Finally back to this issue and trying to come up with a longer-term solution...

Will LLBLGen 4.0's enhanced memory footprint help with this this issue?

Otis said: _Entities which are part of a transaction are kept alive, because when the transaction rolls back, the values in the entities are rolled back as well. _

Might it be possible 4.0 has an option added/can be added, for a write-only situation like this (where we don't care about the state of the entities after the transaction), where the entity's memory is not held...so a large transaction can be performed?

kind regards,

Andy


greenstone wrote: Hi Daelmo,

Here's the basic structure of the complete code:

1.) De-serialize the XML into a hierarchical class (this does take a big chunk of memory that is be elevated...later on...into Gen 2 of the Managed Memory). The XML contains a long list of "Employee" objects (with associated array of child "Salary" objects)

2.) Create an adapter object

3.) Start a transaction on that adapter

4.) Loop through the Employee objects (and sub-loop through child Salary objects), fetch the LLBLGen Employee entity from the database (and Salary entties).

5.) Synchronize the Employee Entity with the (XML represented) Employee object (mapping fields based on a field-by-field synchronization mapping set of rules).

6.) Continue loop to the next Employee Entity.

-->When get through a few million entities, get the system-out-of-memory error.

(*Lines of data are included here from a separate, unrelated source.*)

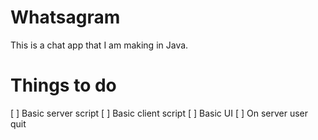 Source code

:# Whatsagram
This is a chat app that I am making in Java.

# Things to do
[ ] Basic server script
[ ] Basic client script
[ ] Basic UI
[ ] On server user quit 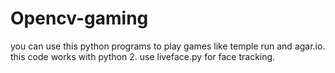 # Opencv-gaming
you can use this python programs to play games like temple run and agar.io.
this code works with python 2.
use liveface.py for face tracking.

From looking at the memory profiler, the only memory that is building up (when starting to loop through the Employee objects, and fetching the Employee Entities) are the LLBLGen generated Employee/(child)Salary Entities. The memory profiler seems to suggest these entities are not released for garbage collection until the .commit is done. The memory profiler also lists the transaction object as the root reference holder for these entities.

Correct. Entities which are part of a transaction are kept alive, because when the transaction rolls back, the values in the entities are rolled back as well.

Quote:

This is what I thought I had read on another/other LLBGen posts, and this would seem to explain the out-of-memory error. But I guess you're suggesting that the LLBGen adapter does not retain the memory of the Entity instances until the .commit is done?

It does.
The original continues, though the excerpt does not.